++++ Provided records ++++

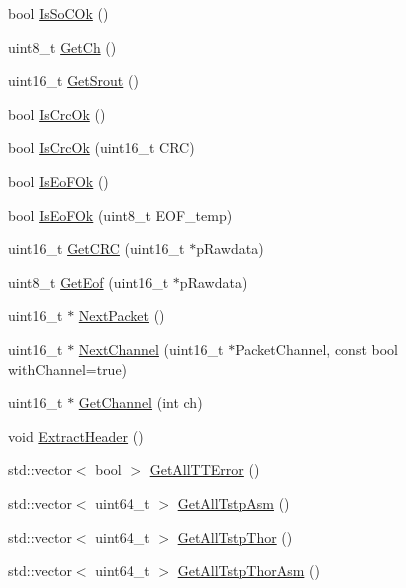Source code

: \begin{DoxyCompactItemize}
bool \hyperlink{classDecodeFrame_aa778340ea2650ce866f2aac9a59368d4}{Is\+So\+C\+Ok} ()
\item 
uint8\+\_\+t \hyperlink{classDecodeFrame_a9a29ecf0f789fb4afaf0d6fc1fbe9cc2}{Get\+Ch} ()
\item 
uint16\+\_\+t \hyperlink{classDecodeFrame_a7418f106eb0998d886ce5849cfb031d9}{Get\+Srout} ()
\item 
bool \hyperlink{classDecodeFrame_a239ca7a7a2ffe98f2221137a6119139d}{Is\+Crc\+Ok} ()
\item 
bool \hyperlink{classDecodeFrame_a2e091adf918a4407f9a476f81a32f27a}{Is\+Crc\+Ok} (uint16\+\_\+t C\+RC)
\item 
bool \hyperlink{classDecodeFrame_aff3430f81b2b782784b06bfca9616d9f}{Is\+Eo\+F\+Ok} ()
\item 
bool \hyperlink{classDecodeFrame_abca00274eaee9867f0f98065e9bc0561}{Is\+Eo\+F\+Ok} (uint8\+\_\+t E\+O\+F\+\_\+temp)
\item 
uint16\+\_\+t \hyperlink{classDecodeFrame_acb0f0ed7feeaeddc24e4b95237202517}{Get\+C\+RC} (uint16\+\_\+t $\ast$p\+Rawdata)
\item 
uint8\+\_\+t \hyperlink{classDecodeFrame_a85867f5f906e63c94c8f4032c1fb973a}{Get\+Eof} (uint16\+\_\+t $\ast$p\+Rawdata)
\item 
uint16\+\_\+t $\ast$ \hyperlink{classDecodeFrame_a626bb469119a8a2732a57f1a683750c0}{Next\+Packet} ()
\item 
uint16\+\_\+t $\ast$ \hyperlink{classDecodeFrame_a7b107fcd9fdc586f4ba9eee981a95e4f}{Next\+Channel} (uint16\+\_\+t $\ast$Packet\+Channel, const bool with\+Channel=true)
\item 
uint16\+\_\+t $\ast$ \hyperlink{classDecodeFrame_ad2fe83b67344c853dc9434a56007ad20}{Get\+Channel} (int ch)
\item 
void \hyperlink{classDecodeFrame_a7d3cb26d923ec22430687186a002c1a8}{Extract\+Header} ()
\item 
std\+::vector$<$ bool $>$ \hyperlink{classDecodeFrame_af5305c10c1bf439b864428f2f19e546c}{Get\+All\+T\+T\+Error} ()
\item 
std\+::vector$<$ uint64\+\_\+t $>$ \hyperlink{classDecodeFrame_a0b3030ee5fcf599dfc15efa03b007a2d}{Get\+All\+Tstp\+Asm} ()
\item 
std\+::vector$<$ uint64\+\_\+t $>$ \hyperlink{classDecodeFrame_aaf768149c11e4f8393af44b73c0163c9}{Get\+All\+Tstp\+Thor} ()
\item 
std\+::vector$<$ uint64\+\_\+t $>$ \hyperlink{classDecodeFrame_a93dc46d04d8ccfbb75284dfaf72b5b25}{Get\+All\+Tstp\+Thor\+Asm} ()

\end{DoxyCompactItemize}
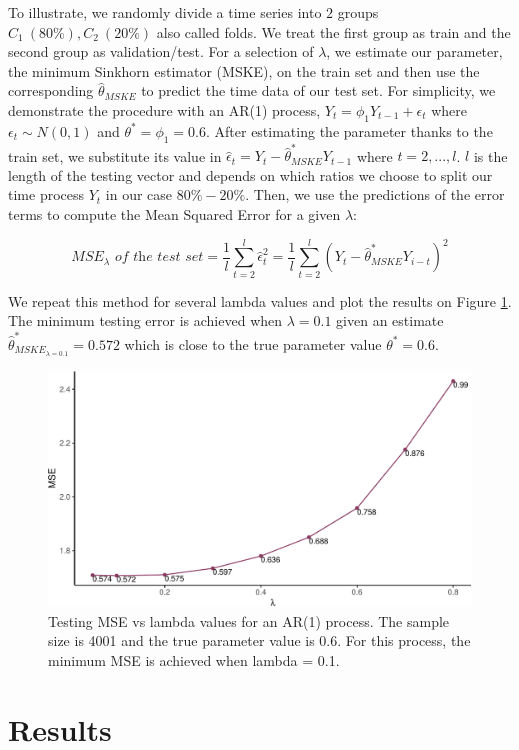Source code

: \documentclass[
  11pt,
]{article}
\begin{document}
To illustrate, we randomly divide a time series into \(2\) groups
\(C_1 \ (80\%), C_2 \ (20\%)\) also called folds. We treat the first
group as train and the second group as validation/test. For a selection
of \(\lambda\), we estimate our parameter, the minimum Sinkhorn
estimator (MSKE), on the train set and then use the corresponding
\(\hat \theta_{MSKE}\) to predict the time data of our test set. For
simplicity, we demonstrate the procedure with an AR(1) process,
\(Y_t = \phi_1 Y_{t-1} + \epsilon_t\) where \(\epsilon_t \sim N(0,1)\)
and \(\theta^* = \phi_1 = 0.6\). After estimating the parameter thanks
to the train set, we substitute its value in
\(\hat \epsilon_t = Y_t - \hat \theta^*_{MSKE} Y_{t-1}\) where
\(t = 2, ..., l\). \(l\) is the length of the testing vector and depends
on which ratios we choose to split our time process \({Y_t}\) in our
case \(80\% - 20\%\). Then, we use the predictions of the error terms to
compute the Mean Squared Error for a given \(\lambda\):

\[MSE_{\lambda} \textit{ of the test set} = \frac{1}{l}\sum_{t = 2}^l \hat \epsilon_t^2 = \frac{1}{l} \sum_{t = 2}^l (Y_t - \hat \theta^*_{MSKE} Y_{i-t})^2\]

We repeat this method for several lambda values and plot the results on
Figure \ref{fig:SH_CV}. The minimum testing error is achieved when
\(\lambda = 0.1\) given an estimate
\(\hat \theta^*_{MSKE_{\lambda = 0.1}} = 0.572\) which is close to the
true parameter value \(\theta^* = 0.6\).

\begin{figure}

{\centering \includegraphics[width=0.55\linewidth]{Master_thesis_V2_files/figure-latex/SH_CV-1} 

}

\caption{Testing MSE vs lambda values for an AR(1) process. The sample size is  4001 and the true parameter value is 0.6. For this process, the minimum MSE is achieved when lambda = 0.1.}\label{fig:SH_CV}
\end{figure}

\hypertarget{results}{%
\section{Results}\label{results}}
\end{document}
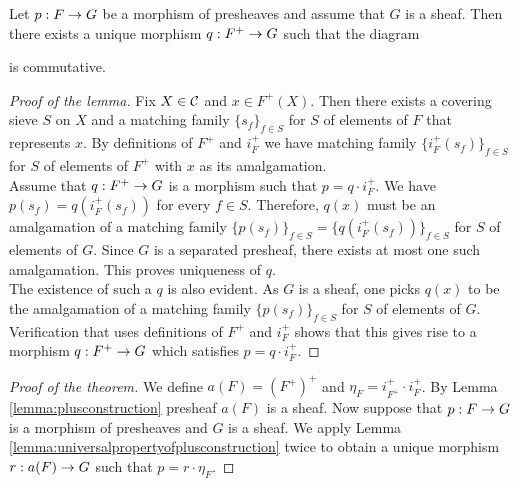 \begin{lemma}\label{lemma:universalpropertyofplusconstruction}
Let $p:F\rightarrow G$ be a morphism of presheaves and assume that $G$ is a sheaf. Then there exists a unique morphism $q:F^+\rightarrow G$ such that the diagram
\begin{center}
\end{center}
is commutative.
\end{lemma}
\begin{proof}[Proof of the lemma]
Fix $X\in {\mathcal C}$ and $x\in F^+(X)$. Then there exists a covering sieve $S$ on $X$ and a matching family $\{s_f\}_{f\in S}$ for $S$ of elements of $F$ that represents $x$. By definitions of $F^+$ and $i_F^+$ we have matching family $\{i_F^+(s_f)\}_{f\in S}$ for $S$ of elements of $F^+$ with $x$ as its amalgamation.\\
Assume that $q:F^+\rightarrow G$ is a morphism such that $p=q\cdot i^+_F$.  We have $p(s_f)=q(i_F^+(s_f))$ for every $f\in S$. Therefore, $q(x)$ must be an amalgamation of a matching family $\{p(s_f)\}_{f\in S}=\{q(i^+_F(s_f))\}_{f\in S}$ for $S$ of elements of $G$. Since $G$ is a separated presheaf, there exists at most one such amalgamation. This proves uniqueness of $q$.\\
The existence of such a $q$ is also evident. As $G$ is a sheaf, one picks $q(x)$ to be the amalgamation of a matching family $\{p(s_f)\}_{f\in S}$ for $S$ of elements of $G$. Verification that uses definitions of $F^+$ and $i^+_F$ shows that this gives rise to a morphism $q:F^+\rightarrow G$ which satisfies $p=q\cdot i^+_F$.
\end{proof}

\begin{proof}[Proof of the theorem]
We define $a(F)=\left(F^+\right)^+$ and $\eta_F=i^+_{F^+}\cdot i^+_F$. By Lemma \ref{lemma:plusconstruction} presheaf $a(F)$ is a sheaf. Now suppose that $p:F\rightarrow G$ is a morphism of presheaves and $G$ is a sheaf. We apply Lemma \ref{lemma:universalpropertyofplusconstruction} twice to obtain a unique morphism $r:a(F)\rightarrow G$ such that $p=r\cdot \eta_F$.
\end{proof}







\small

++++

What is being asked:
Which of the lines in the listing above include "Thor"? Report each of them.

Your solution:
std\+::vector$<$ uint64\+\_\+t $>$ \hyperlink{classDecodeFrame_aaf768149c11e4f8393af44b73c0163c9}{Get\+All\+Tstp\+Thor} ()
std\+::vector$<$ uint64\+\_\+t $>$ \hyperlink{classDecodeFrame_a93dc46d04d8ccfbb75284dfaf72b5b25}{Get\+All\+Tstp\+Thor\+Asm} ()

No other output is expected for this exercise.